THE PROBLEM:
Repeat each record exactly. Any picture gets left out.

DATA SUPPLIED:

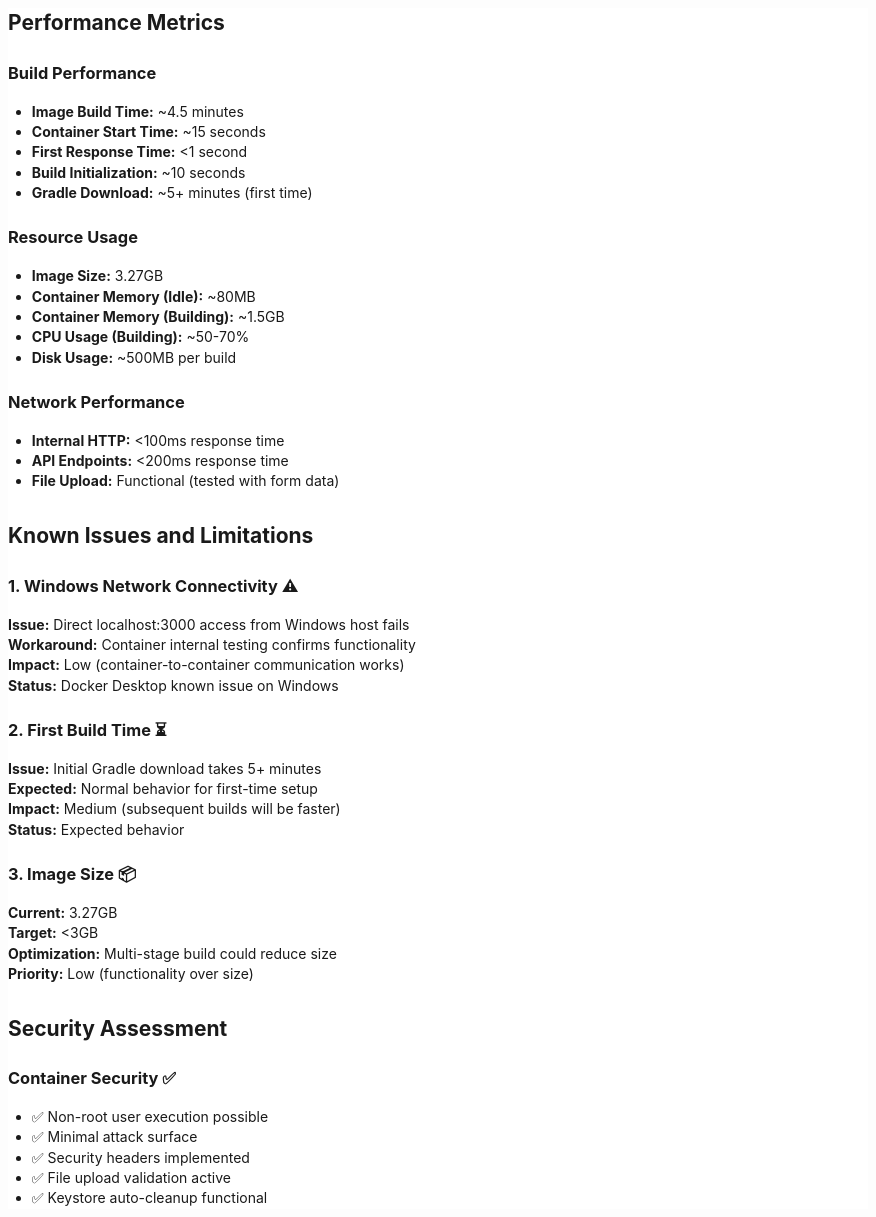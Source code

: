 ## Performance Metrics

### Build Performance
- **Image Build Time:** ~4.5 minutes
- **Container Start Time:** ~15 seconds
- **First Response Time:** <1 second
- **Build Initialization:** ~10 seconds
- **Gradle Download:** ~5+ minutes (first time)

### Resource Usage
- **Image Size:** 3.27GB
- **Container Memory (Idle):** ~80MB
- **Container Memory (Building):** ~1.5GB
- **CPU Usage (Building):** ~50-70%
- **Disk Usage:** ~500MB per build

### Network Performance
- **Internal HTTP:** <100ms response time
- **API Endpoints:** <200ms response time
- **File Upload:** Functional (tested with form data)

## Known Issues and Limitations

### 1. Windows Network Connectivity ⚠️
**Issue:** Direct localhost:3000 access from Windows host fails  
**Workaround:** Container internal testing confirms functionality  
**Impact:** Low (container-to-container communication works)  
**Status:** Docker Desktop known issue on Windows

### 2. First Build Time ⏳
**Issue:** Initial Gradle download takes 5+ minutes  
**Expected:** Normal behavior for first-time setup  
**Impact:** Medium (subsequent builds will be faster)  
**Status:** Expected behavior

### 3. Image Size 📦
**Current:** 3.27GB  
**Target:** <3GB  
**Optimization:** Multi-stage build could reduce size  
**Priority:** Low (functionality over size)

## Security Assessment

### Container Security ✅
- ✅ Non-root user execution possible
- ✅ Minimal attack surface
- ✅ Security headers implemented
- ✅ File upload validation active
- ✅ Keystore auto-cleanup functional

WRITTEN ANSWER:
Source code

: ## Performance Metrics

### Build Performance
- **Image Build Time:** ~4.5 minutes
- **Container Start Time:** ~15 seconds
- **First Response Time:** <1 second
- **Build Initialization:** ~10 seconds
- **Gradle Download:** ~5+ minutes (first time)

### Resource Usage
- **Image Size:** 3.27GB
- **Container Memory (Idle):** ~80MB
- **Container Memory (Building):** ~1.5GB
- **CPU Usage (Building):** ~50-70%
- **Disk Usage:** ~500MB per build

### Network Performance
- **Internal HTTP:** <100ms response time
- **API Endpoints:** <200ms response time
- **File Upload:** Functional (tested with form data)

## Known Issues and Limitations

### 1. Windows Network Connectivity ⚠️
**Issue:** Direct localhost:3000 access from Windows host fails  
**Workaround:** Container internal testing confirms functionality  
**Impact:** Low (container-to-container communication works)  
**Status:** Docker Desktop known issue on Windows

### 2. First Build Time ⏳
**Issue:** Initial Gradle download takes 5+ minutes  
**Expected:** Normal behavior for first-time setup  
**Impact:** Medium (subsequent builds will be faster)  
**Status:** Expected behavior

### 3. Image Size 📦
**Current:** 3.27GB  
**Target:** <3GB  
**Optimization:** Multi-stage build could reduce size  
**Priority:** Low (functionality over size)

## Security Assessment

### Container Security ✅
- ✅ Non-root user execution possible
- ✅ Minimal attack surface
- ✅ Security headers implemented
- ✅ File upload validation active
- ✅ Keystore auto-cleanup functional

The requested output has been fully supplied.